Requirement:
With images excluded, write out each entry below exactly as given.

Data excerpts
##############################

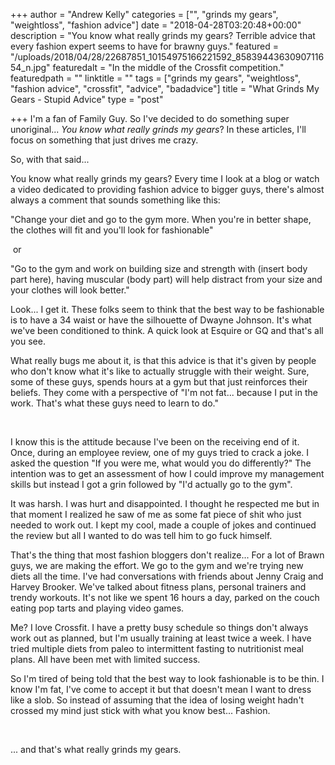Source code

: +++
author = "Andrew Kelly"
categories = ["", "grinds my gears", "weightloss", "fashion advice"]
date = "2018-04-28T03:20:48+00:00"
description = "You know what really grinds my gears? Terrible advice that every fashion expert seems to have for brawny guys."
featured = "/uploads/2018/04/28/22687851_10154975166221592_8583944363090711654_n.jpg"
featuredalt = "In the middle of the Crossfit competition."
featuredpath = ""
linktitle = ""
tags = ["grinds my gears", "weightloss", "fashion advice", "crossfit", "advice", "badadvice"]
title = "What Grinds My Gears - Stupid Advice"
type = "post"

+++
I'm a fan of Family Guy. So I've decided to do something super unoriginal... _You know what really grinds my gears_? In these articles, I'll focus on something that just drives me crazy. 

So, with that said...

You know what really grinds my gears? Every time I look at a blog or watch a video dedicated to providing fashion advice to bigger guys, there's almost always a comment that sounds something like this: 

"Change your diet and go to the gym more. When you're in better shape, the clothes will fit and you'll look for fashionable"

 or

"Go to the gym and work on building size and strength with (insert body part here), having  muscular (body part) will help distract from your size and your clothes will look better."

Look... I get it. These folks seem to think that the best way to be fashionable is to have a 34 waist or have the silhouette of Dwayne Johnson. It's what we've been conditioned to think. A quick look at Esquire or GQ and that's all you see.

What really bugs me about it, is that this advice is that it's given by people who don't know what it's like to actually struggle with their weight. Sure, some of these guys, spends hours at a gym but that just reinforces their beliefs. They come with a perspective of "I'm not fat... because I put in the work. That's what these guys need to learn to do."

 

I know this is the attitude because I've been on the receiving end of it. Once, during an employee review, one of my guys tried to crack a joke. I asked the question "If you were me, what would you do differently?" The intention was to get an assessment of how I could improve my management skills but instead I got a grin followed by "I'd actually go to the gym". 

It was harsh. I was hurt and disappointed. I thought he respected me but in that moment I realized he saw of me as some fat piece of shit who just needed to work out. I kept my cool, made a couple of jokes and continued the review but all I wanted to do was tell him to go fuck himself.

That's the thing that most fashion bloggers don't realize... For a lot of Brawn guys, we are making the effort. We go to the gym and we're trying new diets all the time. I've had conversations with friends about Jenny Craig and Harvey Brooker. We've talked about fitness plans, personal trainers and trendy workouts. It's not like we spent 16 hours a day, parked on the couch eating pop tarts and playing video games. 

Me? I love Crossfit. I have a pretty busy schedule so things don't always work out as planned, but I'm usually training at least twice a week. I have tried multiple diets from paleo to intermittent fasting to nutritionist meal plans. All have been met with limited success.

So I'm tired of being told that the best way to look fashionable is to be thin. I know I'm fat, I've come to accept it but that doesn't mean I want to dress like a slob. So instead of assuming that the idea of losing weight hadn't crossed my mind just stick with what you know best... Fashion.

 

... and that's what really grinds my gears.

##############################

Written reply:
Source code

: +++
author = "Andrew Kelly"
categories = ["", "grinds my gears", "weightloss", "fashion advice"]
date = "2018-04-28T03:20:48+00:00"
description = "You know what really grinds my gears? Terrible advice that every fashion expert seems to have for brawny guys."
featured = "/uploads/2018/04/28/22687851_10154975166221592_8583944363090711654_n.jpg"
featuredalt = "In the middle of the Crossfit competition."
featuredpath = ""
linktitle = ""
tags = ["grinds my gears", "weightloss", "fashion advice", "crossfit", "advice", "badadvice"]
title = "What Grinds My Gears - Stupid Advice"
type = "post"

+++
I'm a fan of Family Guy. So I've decided to do something super unoriginal... _You know what really grinds my gears_? In these articles, I'll focus on something that just drives me crazy. 

So, with that said...

You know what really grinds my gears? Every time I look at a blog or watch a video dedicated to providing fashion advice to bigger guys, there's almost always a comment that sounds something like this: 

"Change your diet and go to the gym more. When you're in better shape, the clothes will fit and you'll look for fashionable"

 or

"Go to the gym and work on building size and strength with (insert body part here), having  muscular (body part) will help distract from your size and your clothes will look better."

Look... I get it. These folks seem to think that the best way to be fashionable is to have a 34 waist or have the silhouette of Dwayne Johnson. It's what we've been conditioned to think. A quick look at Esquire or GQ and that's all you see.

What really bugs me about it, is that this advice is that it's given by people who don't know what it's like to actually struggle with their weight. Sure, some of these guys, spends hours at a gym but that just reinforces their beliefs. They come with a perspective of "I'm not fat... because I put in the work. That's what these guys need to learn to do."

 

I know this is the attitude because I've been on the receiving end of it. Once, during an employee review, one of my guys tried to crack a joke. I asked the question "If you were me, what would you do differently?" The intention was to get an assessment of how I could improve my management skills but instead I got a grin followed by "I'd actually go to the gym". 

It was harsh. I was hurt and disappointed. I thought he respected me but in that moment I realized he saw of me as some fat piece of shit who just needed to work out. I kept my cool, made a couple of jokes and continued the review but all I wanted to do was tell him to go fuck himself.

That's the thing that most fashion bloggers don't realize... For a lot of Brawn guys, we are making the effort. We go to the gym and we're trying new diets all the time. I've had conversations with friends about Jenny Craig and Harvey Brooker. We've talked about fitness plans, personal trainers and trendy workouts. It's not like we spent 16 hours a day, parked on the couch eating pop tarts and playing video games. 

Me? I love Crossfit. I have a pretty busy schedule so things don't always work out as planned, but I'm usually training at least twice a week. I have tried multiple diets from paleo to intermittent fasting to nutritionist meal plans. All have been met with limited success.

So I'm tired of being told that the best way to look fashionable is to be thin. I know I'm fat, I've come to accept it but that doesn't mean I want to dress like a slob. So instead of assuming that the idea of losing weight hadn't crossed my mind just stick with what you know best... Fashion.

 

... and that's what really grinds my gears.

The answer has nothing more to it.